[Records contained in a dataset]
Start of Block

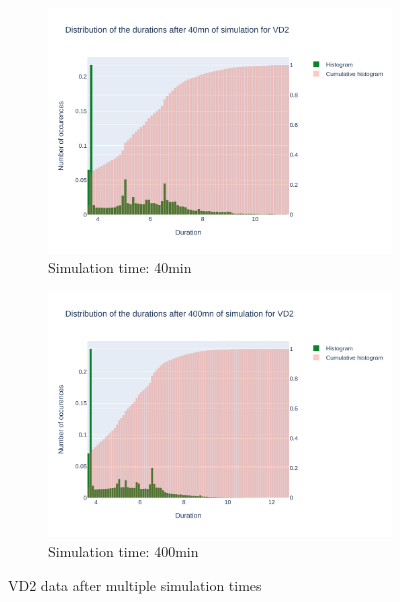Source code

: \documentclass{article}
\begin{document}
\begin{figure}[H]
\begin{subfigure}{.495\textwidth}
        \vspace{.5cm}
    \end{subfigure}
    \begin{subfigure}{.495\textwidth}
        \centering
        \includegraphics[width=\textwidth]{../fig/data/VD2_40mn.png}
        \caption{Simulation time: 40min}
    \end{subfigure}
    \begin{subfigure}{.495\textwidth}
        \centering
        \includegraphics[width=\textwidth]{../fig/data/VD2_400mn.png}
        \caption{Simulation time: 400min}
    \end{subfigure}
    \caption{VD2 data after multiple simulation times}
\end{figure}
\end{document}
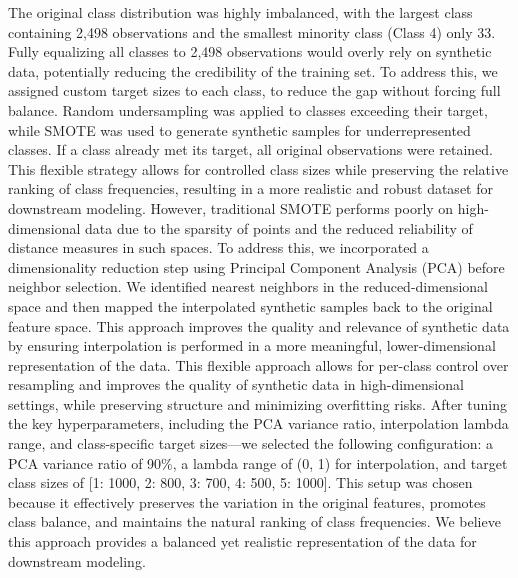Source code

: The original class distribution was highly imbalanced, with the largest class containing 2,498 observations and the smallest minority 
class (Class 4) only 33. Fully equalizing all classes to 2,498 observations would overly rely on synthetic data, potentially 
reducing the credibility of the training set. To address this, we assigned custom target sizes to each class, to reduce the gap
without forcing full balance. Random undersampling was applied to classes exceeding their target, while SMOTE was used to generate
synthetic samples for underrepresented classes. If a class already met its target, all original observations were retained. 
This flexible strategy allows for controlled class sizes while preserving the relative ranking of class frequencies, 
resulting in a more realistic and robust dataset for downstream modeling. 
However, traditional SMOTE performs poorly on high-dimensional data due to the sparsity of points and the reduced reliability of
distance measures in such spaces. To address this, we incorporated a dimensionality reduction step using Principal Component Analysis (PCA)
before neighbor selection. We identified nearest neighbors in the reduced-dimensional space and then mapped the interpolated synthetic
samples back to the original feature space. This approach improves the quality and relevance of synthetic data by ensuring interpolation
is performed in a more meaningful, lower-dimensional representation of the data.
This flexible approach allows for per-class control over resampling and improves the quality of synthetic data in high-dimensional settings, 
while preserving structure and minimizing overfitting risks.
After tuning the key hyperparameters, including the PCA variance ratio, interpolation lambda range, and class-specific
target sizes—we selected the following configuration: a PCA variance ratio of 90\%, 
a lambda range of (0, 1) for interpolation, and target class sizes of [1: 1000, 2: 800, 3: 700, 4: 500, 5: 1000].
This setup was chosen because it effectively preserves the variation in the original features, promotes class balance,
and maintains the natural ranking of class frequencies. We believe this approach provides a balanced yet realistic
representation of the data for downstream modeling.


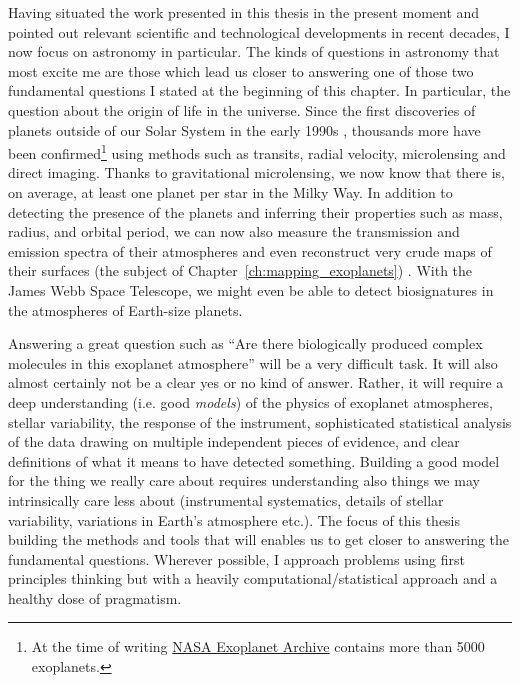 \documentclass[12pt,dvipsnames]{report}
\begin{document}
Having situated the work presented in this thesis in the present moment and pointed
out relevant scientific and technological developments in recent decades, I now focus on astronomy 
in particular. The kinds of questions in astronomy that
most excite me are those which lead us closer to answering one of those two
fundamental questions I stated at the beginning of this chapter. In particular,
the question about the origin of life in the universe. Since the first discoveries of 
planets outside of our Solar System in the early 1990s
\citep{1992Natur.355..145W,1995Natur.378..355M}, thousands more have been
confirmed\footnote{At the time of writing 
    \href{https://exoplanetarchive.ipac.caltech.edu/}{NASA Exoplanet Archive}
    contains more than 5000 exoplanets.} using methods such as transits, radial
velocity, microlensing and direct imaging. Thanks to gravitational microlensing,
we now know \citep{2012Natur.481..167C} that there is, on average, at least one planet per
star in the Milky Way. In addition to detecting the presence of the planets and
inferring their properties such as mass, radius, and orbital period, 
we can now also measure the transmission and emission spectra of their atmospheres
and even reconstruct very crude maps of their surfaces (the subject of
    Chapter~\ref{ch:mapping_exoplanets})
\citep{2007Natur.447..183K,2012ApJ...747L..20M}. With the James Webb Space
Telescope, we might even be able to detect biosignatures in the atmospheres of
Earth-size planets.

Answering a great question such as ``Are there biologically produced complex
molecules in this exoplanet atmosphere'' will be a very difficult task. 
It will also almost certainly not be a clear yes or no kind of answer. Rather, it will
require a deep understanding (i.e. good \emph{models}) of the physics of
exoplanet atmospheres, stellar variability, the response of the instrument,
sophisticated statistical analysis of the data drawing on multiple independent
pieces of evidence, and clear definitions of what it means to have detected
something. Building a good model for the thing we really care about requires
understanding also things we may intrinsically care less about
(instrumental systematics, details of stellar variability, variations in
Earth's atmosphere etc.).
The focus of this thesis building the methods and tools that will enables us to 
get closer to answering the fundamental questions.
Wherever possible, I approach problems using first principles thinking 
but with a heavily computational/statistical approach and a healthy dose of pragmatism. 
\end{document}
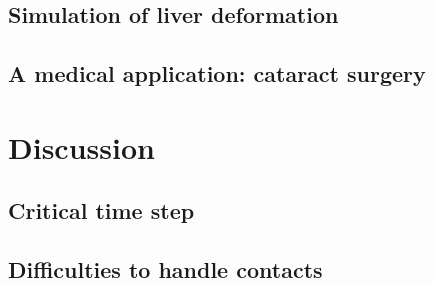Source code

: 	\subsection{Simulation of liver deformation}
	\subsection{A medical application: cataract surgery}
	
\section{Discussion}
	\subsection{Critical time step}
	\subsection{Difficulties to handle contacts}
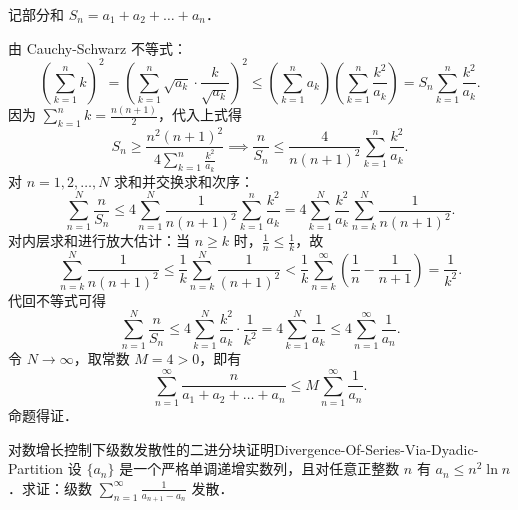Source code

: \begin{myproof}
    记部分和 $S_n = a_1 + a_2 + \dots + a_n$．

    由 Cauchy-Schwarz 不等式：
    \begin{equation}
        \left( \sum_{k=1}^n k \right)^2 = \left( \sum_{k=1}^n \sqrt{a_k} \cdot \frac{k}{\sqrt{a_k}} \right)^2 \leqslant \left( \sum_{k=1}^n a_k \right) \left( \sum_{k=1}^n \frac{k^2}{a_k} \right) = S_n \sum_{k=1}^n \frac{k^2}{a_k}.
    \end{equation}
    因为 $\sum_{k=1}^n k = \frac{n(n+1)}{2}$，代入上式得
    \begin{equation}
        S_n \geqslant \frac{n^2(n+1)^2}{4 \sum_{k=1}^n \frac{k^2}{a_k}} \implies \frac{n}{S_n} \leqslant \frac{4}{n(n+1)^2} \sum_{k=1}^n \frac{k^2}{a_k}.
    \end{equation}
    对 $n = 1, 2, \dots, N$ 求和并交换求和次序：
    \begin{equation}
        \sum_{n=1}^N \frac{n}{S_n} \leqslant 4 \sum_{n=1}^N \frac{1}{n(n+1)^2} \sum_{k=1}^n \frac{k^2}{a_k} = 4 \sum_{k=1}^N \frac{k^2}{a_k} \sum_{n=k}^N \frac{1}{n(n+1)^2}.
    \end{equation}
    对内层求和进行放大估计：当 $n \geqslant k$ 时，$\frac{1}{n} \leqslant \frac{1}{k}$，故
    \begin{equation}
        \sum_{n=k}^N \frac{1}{n(n+1)^2} \leqslant \frac{1}{k} \sum_{n=k}^N \frac{1}{(n+1)^2} < \frac{1}{k} \sum_{n=k}^\infty \left( \frac{1}{n} - \frac{1}{n+1} \right) = \frac{1}{k^2}.
    \end{equation}
    代回不等式可得
    \begin{equation}
        \sum_{n=1}^N \frac{n}{S_n} \leqslant 4 \sum_{k=1}^N \frac{k^2}{a_k} \cdot \frac{1}{k^2} = 4 \sum_{k=1}^N \frac{1}{a_k} \leqslant 4 \sum_{n=1}^\infty \frac{1}{a_n}.
    \end{equation}
    令 $N \to \infty$，取常数 $M = 4 > 0$，即有
    \begin{equation}
        \sum_{n=1}^\infty \frac{n}{a_1 + a_2 + \dots + a_n} \leqslant M \sum_{n=1}^\infty \frac{1}{a_n}.
    \end{equation}
    命题得证．
\end{myproof}

\begin{problem}{对数增长控制下级数发散性的二进分块证明}{Divergence-Of-Series-Via-Dyadic-Partition}
    设 $\{a_n\}$ 是一个严格单调递增实数列，且对任意正整数 $n$ 有 $a_n \leqslant n^2 \ln n$．求证：级数 $\sum_{n=1}^\infty \frac{1}{a_{n+1} - a_n}$ 发散．
\end{problem}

End of Block

→ Task to carry out:
Pictures are to be left out; otherwise, retype exactly the lines from the first line of the data through the line containing "while preserving structure".

→ Result of this exercise:
Source code

: \documentclass{article}
\begin{document}
\begin{figure}[H]
\begin{subfigure}{.495\textwidth}
        \vspace{.5cm}
    \end{subfigure}
    \begin{subfigure}{.495\textwidth}
        \centering
        \includegraphics[width=\textwidth]{../fig/data/VD2_40mn.png}
        \caption{Simulation time: 40min}
    \end{subfigure}
    \begin{subfigure}{.495\textwidth}
        \centering
        \includegraphics[width=\textwidth]{../fig/data/VD2_400mn.png}
        \caption{Simulation time: 400min}
    \end{subfigure}
    \caption{VD2 data after multiple simulation times}
\end{figure}
\end{document}
Source code

: The original class distribution was highly imbalanced, with the largest class containing 2,498 observations and the smallest minority 
class (Class 4) only 33. Fully equalizing all classes to 2,498 observations would overly rely on synthetic data, potentially 
reducing the credibility of the training set. To address this, we assigned custom target sizes to each class, to reduce the gap
without forcing full balance. Random undersampling was applied to classes exceeding their target, while SMOTE was used to generate
synthetic samples for underrepresented classes. If a class already met its target, all original observations were retained. 
This flexible strategy allows for controlled class sizes while preserving the relative ranking of class frequencies, 
resulting in a more realistic and robust dataset for downstream modeling. 
However, traditional SMOTE performs poorly on high-dimensional data due to the sparsity of points and the reduced reliability of
distance measures in such spaces. To address this, we incorporated a dimensionality reduction step using Principal Component Analysis (PCA)
before neighbor selection. We identified nearest neighbors in the reduced-dimensional space and then mapped the interpolated synthetic
samples back to the original feature space. This approach improves the quality and relevance of synthetic data by ensuring interpolation
is performed in a more meaningful, lower-dimensional representation of the data.
This flexible approach allows for per-class control over resampling and improves the quality of synthetic data in high-dimensional settings, 
while preserving structure and minimizing overfitting risks.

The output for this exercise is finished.